Le risque est toutefois que ces planchers aient perdu en pertinence. Pour diverses raisons, les besoins en réserves des banques évoluent (encadré 1). La difficulté est d’évaluer dans quelle ampleur.

Or, aux États-Unis, le niveau minimum de réserves désiré par les grandes banques est d’autant plus important que leurs contraintes de liquidité sont particulièrement exigeantes (cf. infra), et que la stigmatisation associée aux guichets de prêts de la Fed les prive d’un accès à la monnaie centrale en cas de besoin. Diverses solutions sont à l’étude pour corriger la perception très négative qu’en ont les superviseurs bancaires et les dirigeants de banques depuis 2008. La principale avancée en la matière, depuis la ruée bancaire de mars 2023, est la précision apportée par la Fed à l’occasion de la publication de « questions fréquemment posées » l’été dernier[10]. Elle y indique que, dans le cadre de leurs stress tests internes de liquidité (ILST), les banques peuvent envisager la reconstitution de leur stock de réserves, via la mobilisation de leurs actifs pré-positionnés auprès de la Fed (via la fenêtre d’escompte ou la facilité de prise en pension de titres de la Fed) ou auprès des Federal Home Loan Banks[11] (via les prêts garantis des FHLB), à condition toutefois de mobiliser des actifs « hautement liquides » (identiques aux titres éligibles aux actifs liquides de haute qualité au numérateur du LCR)[12].

Cet assouplissement vise à pallier l’effet stigmatisant - aux yeux des superviseurs et des dirigeants de banques - du recours aux facilités d’urgence de la Fed. Il doit les convaincre de leur utilité, dans le cadre réglementaire, pour répondre aux besoins immédiats de liquidité des banques (et à inciter les banques à se préparer à en faire usage en pré-positionnant des actifs).En conférant aux titres du Trésor et aux titres adossés aux créances hypothécaires émis par les agences de garantie et de refinancement hypothécaire (MBS), le statut de quasi-substituts aux réserves en banque centrale, dans le cadre des ILST (qui constitue l’exigence de liquidité la plus contraignante aux États-Unis), cet assouplissement pourrait, en outre, réduire le niveau minimum souhaité de réserves. Il risque toutefois d’évincer la détention d’actifs peu ou non liquides (comme les créances à l’économie) au profit d’actifs liquides (Treasuries, MBS) et de détourner la fenêtre d’escompte de son utilité première (transformer des actifs illiquides en liquidités pour des banques solvables confrontées à un choc de liquidité)[13]. Sa capacité à amoindrir le caractère stigmatisant des facilités de prêts de la Fed n’est, en outre, pas encore démontrée.

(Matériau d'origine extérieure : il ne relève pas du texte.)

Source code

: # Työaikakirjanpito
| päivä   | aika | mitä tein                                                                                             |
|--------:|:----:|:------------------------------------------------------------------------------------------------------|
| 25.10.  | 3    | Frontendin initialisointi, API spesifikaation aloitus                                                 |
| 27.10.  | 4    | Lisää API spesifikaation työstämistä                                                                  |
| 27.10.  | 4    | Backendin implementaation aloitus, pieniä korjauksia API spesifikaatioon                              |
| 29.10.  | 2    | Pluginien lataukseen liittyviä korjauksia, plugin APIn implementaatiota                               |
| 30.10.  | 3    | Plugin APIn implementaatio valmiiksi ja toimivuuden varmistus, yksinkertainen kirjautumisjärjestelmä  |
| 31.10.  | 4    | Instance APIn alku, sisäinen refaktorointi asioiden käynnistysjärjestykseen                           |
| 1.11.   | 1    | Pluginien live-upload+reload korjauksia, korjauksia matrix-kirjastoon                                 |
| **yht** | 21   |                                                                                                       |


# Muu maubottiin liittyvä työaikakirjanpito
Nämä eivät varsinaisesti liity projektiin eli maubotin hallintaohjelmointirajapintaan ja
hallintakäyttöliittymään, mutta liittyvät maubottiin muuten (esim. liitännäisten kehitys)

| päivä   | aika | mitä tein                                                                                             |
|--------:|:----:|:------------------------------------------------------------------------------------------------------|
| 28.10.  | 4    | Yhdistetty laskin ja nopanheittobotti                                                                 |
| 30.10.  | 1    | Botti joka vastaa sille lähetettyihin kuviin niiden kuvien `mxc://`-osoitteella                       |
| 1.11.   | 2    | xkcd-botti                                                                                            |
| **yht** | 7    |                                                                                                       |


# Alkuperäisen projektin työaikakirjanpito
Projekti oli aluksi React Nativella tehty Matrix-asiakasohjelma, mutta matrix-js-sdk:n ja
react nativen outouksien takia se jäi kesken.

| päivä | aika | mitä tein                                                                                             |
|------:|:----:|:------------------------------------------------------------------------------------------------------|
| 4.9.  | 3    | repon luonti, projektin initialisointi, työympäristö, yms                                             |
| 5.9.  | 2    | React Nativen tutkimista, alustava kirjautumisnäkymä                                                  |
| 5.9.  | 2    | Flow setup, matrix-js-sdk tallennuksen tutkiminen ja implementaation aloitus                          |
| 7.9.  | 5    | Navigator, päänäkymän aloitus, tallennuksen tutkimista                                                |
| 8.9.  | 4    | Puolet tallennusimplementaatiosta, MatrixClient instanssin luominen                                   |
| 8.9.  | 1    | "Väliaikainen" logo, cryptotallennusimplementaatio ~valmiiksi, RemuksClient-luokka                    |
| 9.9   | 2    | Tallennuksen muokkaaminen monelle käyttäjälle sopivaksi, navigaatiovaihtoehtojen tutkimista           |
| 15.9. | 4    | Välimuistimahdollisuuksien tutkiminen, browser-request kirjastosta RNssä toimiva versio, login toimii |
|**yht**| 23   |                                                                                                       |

Une liste d’indicateurs avancés à compléter

La Fed a enrichi sa palette d’outils de détection d’éventuelles pénuries de réserves. Elle publie, notamment, depuis octobre 2024, une estimation « en temps réel » de l’élasticité du taux effectif des fonds fédéraux à une variation du stock agrégé de réserves (Reserve Demand Elasticity, RDE)[14]. D’après la Fed, cette estimation permettrait de distinguer les périodes où les réserves sont « abondantes » de celles où elles sont « amples », voire de celles où elles sont rares[15]. Au début du mois de février, la RDE demeurait proche de zéro.

D’autres indicateurs, comme la part des paiements interbancaires réglés en fin de journée (après 17h)[16], l’ampleur des découverts intra-journaliers des banques auprès de la Fed[17], le volume des emprunts des banques américaines sur le marché des fonds fédéraux[18] ou encore la proportion de mises en pension de titres facturées à un niveau supérieur ou égal au taux de rémunération des réserves[19] sont également surveillés[20].

Sur la base de ces indicateurs, la Fed considère, pour l’heure, que les réserves demeurent abondantes (Logan, 2024 et Perli, 2024 et 2025)[21]. De fait, les pressions observées sur les taux des marchés repo au second semestre 2024 (graphique 6)[22] ont, pour une large part, été provoquées par des évènements calendaires spécifiques (lors de la clôture des comptes financiers en fin de trimestre et fin d’année, les intermédiaires financiers sont incités à réduire leurs expositions bilancielles en ne renouvelant pas leurs prêts repo notamment ; aux dates de règlement des émissions de titres du Trésor ou de paiement de l’impôt, le stock de réserves s’érode mécaniquement). Dans un contexte de réduction de la masse globale de liquidités, ces tensions ne sont pas, selon la Fed, alarmantes, d’autant qu’elles ont été modestes et se sont rapidement dissipées (Gowen, Perli, Remache et Riordan, 2025)[23].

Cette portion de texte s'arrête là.